(ABOUT THIS EXERCISE): Look through the records, and whenever a line includes the word "fixed", copy it.

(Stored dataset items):
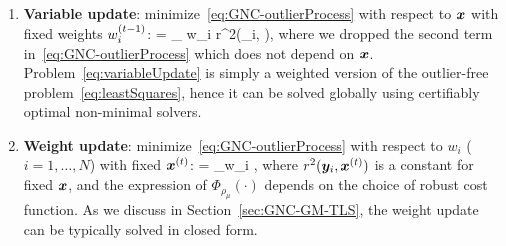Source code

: \begin{enumerate}
\item {\bf Variable update}: minimize~\eqref{eq:GNC-outlierProcess} with respect to $\vxx$ with fixed weights $w\at{t-1}_i$:
\bea \label{eq:variableUpdate}
\vxx{} = \argmin_{\vxx \in \calX} \sumAllPointsi w_i r^2(\vy_i, \vxx),
\eea
where we dropped the second term in~\eqref{eq:GNC-outlierProcess} which does not depend on $\vxx$. 
Problem~\eqref{eq:variableUpdate} is simply a weighted version of the outlier-free problem~\eqref{eq:leastSquares}, 
 hence it can be solved globally using certifiably optimal non-minimal solvers.  

\item {\bf Weight update}: minimize~\eqref{eq:GNC-outlierProcess} with respect to $w_i$ ($i=1,\ldots,N$) 
with fixed $\vxx\at{t}$:
\bea \label{eq:weightUpdate}
\vw{} = \argmin_{w_i \in [0,1]} \sumAllPointsi {},
\eea
where $r^2(\vy_i, \vxx\at{t})$ is a constant for fixed $\vxx$, and the expression of $\Phi_{\rho_\mu}(\cdot)$ depends on the choice of robust cost function. As we discuss in Section~\ref{sec:GNC-GM-TLS}, the weight update can be typically solved in closed form. 
\end{enumerate}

(TASK OUTPUT):
\item {\bf Variable update}: minimize~\eqref{eq:GNC-outlierProcess} with respect to $\vxx$ with fixed weights $w\at{t-1}_i$:
with fixed $\vxx\at{t}$:
where $r^2(\vy_i, \vxx\at{t})$ is a constant for fixed $\vxx$, and the expression of $\Phi_{\rho_\mu}(\cdot)$ depends on the choice of robust cost function. As we discuss in Section~\ref{sec:GNC-GM-TLS}, the weight update can be typically solved in closed form. 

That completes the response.